Personal information
- Full name: Alejandro Corona Cervantes
- Date of birth: 26 June 1976 (age 50)
- Place of birth: Pachuca, Hidalgo, Mexico
- Height: 1.72 m (5 ft 8 in)
- Position: Midfielder

Team information
- Current team: León (women) (Manager)

Youth career
- Pachuca

Senior career*
- Years: Team / Apps / (Gls)
- 1996–1998: Pachuca 'B' / 33 / (3)
- 1998–1999: Gallos de Aguascalientes / 27 / (4)
- 1999–2000: Cruz Azul Hidalgo / 23 / (2)
- 2000–2006: Cruz Azul / 110 / (15)
- 2006–2007: Chiapas / 49 / (2)
- 2008–2009: Veracruz / 9 / (0)
- 2009: Correcaminos / 23 / (1)
- 2010–2011: León / 57 / (5)

Managerial career
- 2014–2016: León Reserves and Academy
- 2016–2018: León (Assistant)
- 2018–2022: León Reserves and Academy
- 2023–: León (women)
- 2026: León (interim)

= Alejandro Corona =

Mexican footballer (born 1976)

Alejandro Corona Cervantes (born 26 June 1976) is a former Mexican professional footballer. He last played for Club León in the Liga de Ascenso. In March 2026 he served as interim coach of Club León following the resignation of Ignacio Ambriz.

==Career==
Born in Pachuca, Corona began playing football with Pachuca's reserve team in the Segunda División de México. The club disbanded and he joined Gallos de Aguascalientes which he helped gain promotion to the Primera A. Then, Cruz Azul Hidalgo signed him.

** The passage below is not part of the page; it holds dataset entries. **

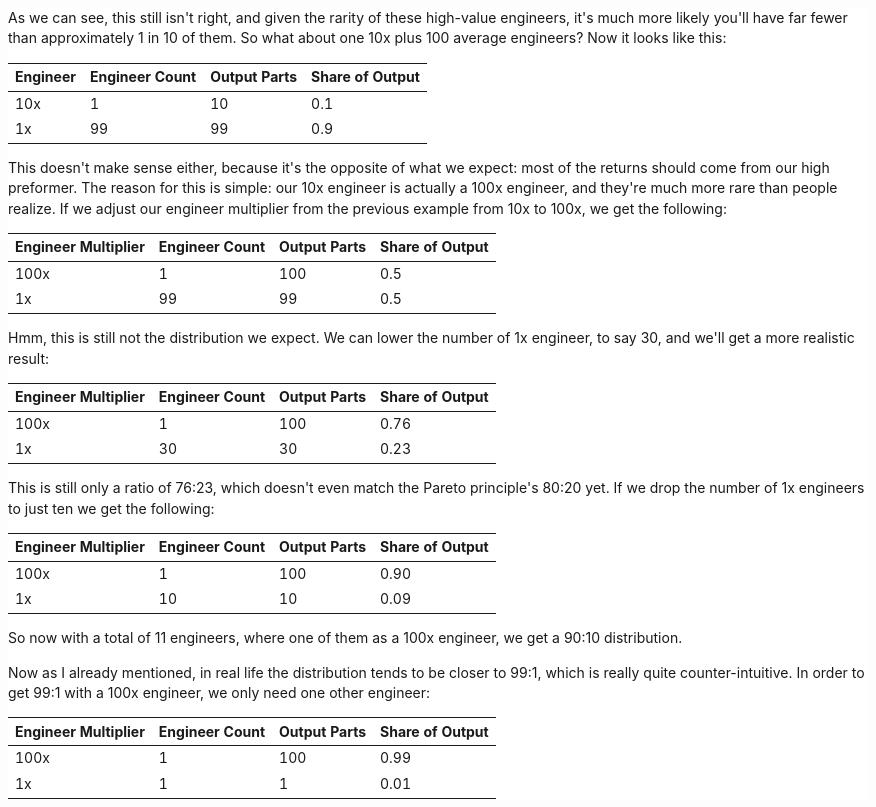 As we can see, this still isn't right, and given the rarity of these high-value
engineers, it's much more likely you'll have far fewer than approximately 1 in
10 of them. So what about one 10x plus 100 average engineers? Now it looks like this:

| Engineer | Engineer Count | Output Parts | Share of Output |
|---|---|---|---|
| 10x | 1 | 10 | 0.1 |
| 1x | 99 | 99 | 0.9 |

This doesn't make sense either, because it's the opposite of what we expect:
most of the returns should come from our high preformer. The reason for this is
simple: our 10x engineer is actually a 100x engineer, and they're much more
rare than people realize. If we adjust our engineer multiplier from the
previous example from 10x to 100x, we get the following:

| Engineer Multiplier | Engineer Count | Output Parts | Share of Output |
|---|---|---|---|
| 100x | 1 | 100 | 0.5 |
| 1x | 99 | 99 | 0.5 |

Hmm, this is still not the distribution we expect. We can lower the number of
1x engineer, to say 30, and we'll get a more realistic result:

| Engineer Multiplier | Engineer Count | Output Parts | Share of Output |
|---|---|---|---|
| 100x | 1 | 100 | 0.76 |
| 1x | 30 | 30 | 0.23 |

This is still only a ratio of 76:23, which doesn't even match the Pareto
principle's 80:20 yet. If we drop the number of 1x engineers to just ten we get
the following:

| Engineer Multiplier | Engineer Count | Output Parts | Share of Output |
|---|---|---|---|
| 100x | 1 | 100 | 0.90 |
| 1x | 10 | 10 | 0.09 |

So now with a total of 11 engineers, where one of them as a 100x engineer, we
get a 90:10 distribution.

Now as I already mentioned, in real life the distribution tends to be closer to
99:1, which is really quite counter-intuitive. In order to get 99:1 with a 100x
engineer, we only need one other engineer:

| Engineer Multiplier | Engineer Count | Output Parts | Share of Output |
|---|---|---|---|
| 100x | 1 | 100 | 0.99 |
| 1x | 1 | 1 | 0.01 |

Corona made his Mexican Primera División debut at age 25 with Cruz Azul in 2000. He would also play for Chiapas, Tiburones Rojos de Veracruz and Correcaminos UAT before signing with Club León at age 33. He retired from playing at age 35, and became the youth coach of Esmeraldas de León.